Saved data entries
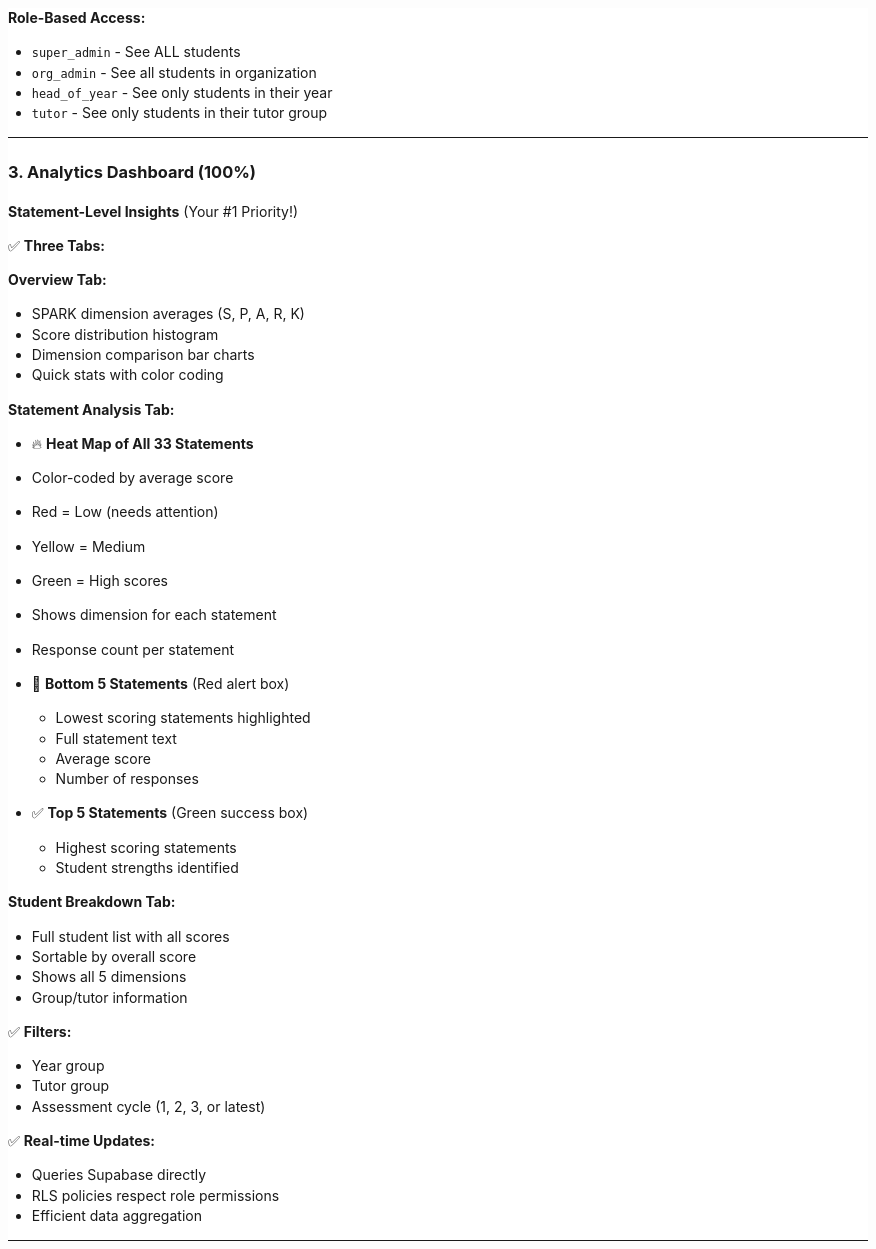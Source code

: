 **Role-Based Access:**
- `super_admin` - See ALL students
- `org_admin` - See all students in organization
- `head_of_year` - See only students in their year
- `tutor` - See only students in their tutor group

---

### **3. Analytics Dashboard (100%)**

**Statement-Level Insights** (Your #1 Priority!)

✅ **Three Tabs:**

**Overview Tab:**
- SPARK dimension averages (S, P, A, R, K)
- Score distribution histogram
- Dimension comparison bar charts
- Quick stats with color coding

**Statement Analysis Tab:**
- 🔥 **Heat Map of All 33 Statements**
- Color-coded by average score
- Red = Low (needs attention)
- Yellow = Medium
- Green = High scores
- Shows dimension for each statement
- Response count per statement

- 🚨 **Bottom 5 Statements** (Red alert box)
  - Lowest scoring statements highlighted
  - Full statement text
  - Average score
  - Number of responses

- ✅ **Top 5 Statements** (Green success box)
  - Highest scoring statements
  - Student strengths identified
  
**Student Breakdown Tab:**
- Full student list with all scores
- Sortable by overall score
- Shows all 5 dimensions
- Group/tutor information

✅ **Filters:**
- Year group
- Tutor group
- Assessment cycle (1, 2, 3, or latest)

✅ **Real-time Updates:**
- Queries Supabase directly
- RLS policies respect role permissions
- Efficient data aggregation

---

Work to complete: Repeat every record above exactly, but drop the pictures.

Result:
Source code

: **Role-Based Access:**
- `super_admin` - See ALL students
- `org_admin` - See all students in organization
- `head_of_year` - See only students in their year
- `tutor` - See only students in their tutor group

---

### **3. Analytics Dashboard (100%)**

**Statement-Level Insights** (Your #1 Priority!)

✅ **Three Tabs:**

**Overview Tab:**
- SPARK dimension averages (S, P, A, R, K)
- Score distribution histogram
- Dimension comparison bar charts
- Quick stats with color coding

**Statement Analysis Tab:**
- 🔥 **Heat Map of All 33 Statements**
- Color-coded by average score
- Red = Low (needs attention)
- Yellow = Medium
- Green = High scores
- Shows dimension for each statement
- Response count per statement

- 🚨 **Bottom 5 Statements** (Red alert box)
  - Lowest scoring statements highlighted
  - Full statement text
  - Average score
  - Number of responses

- ✅ **Top 5 Statements** (Green success box)
  - Highest scoring statements
  - Student strengths identified
  
**Student Breakdown Tab:**
- Full student list with all scores
- Sortable by overall score
- Shows all 5 dimensions
- Group/tutor information

✅ **Filters:**
- Year group
- Tutor group
- Assessment cycle (1, 2, 3, or latest)

✅ **Real-time Updates:**
- Queries Supabase directly
- RLS policies respect role permissions
- Efficient data aggregation

---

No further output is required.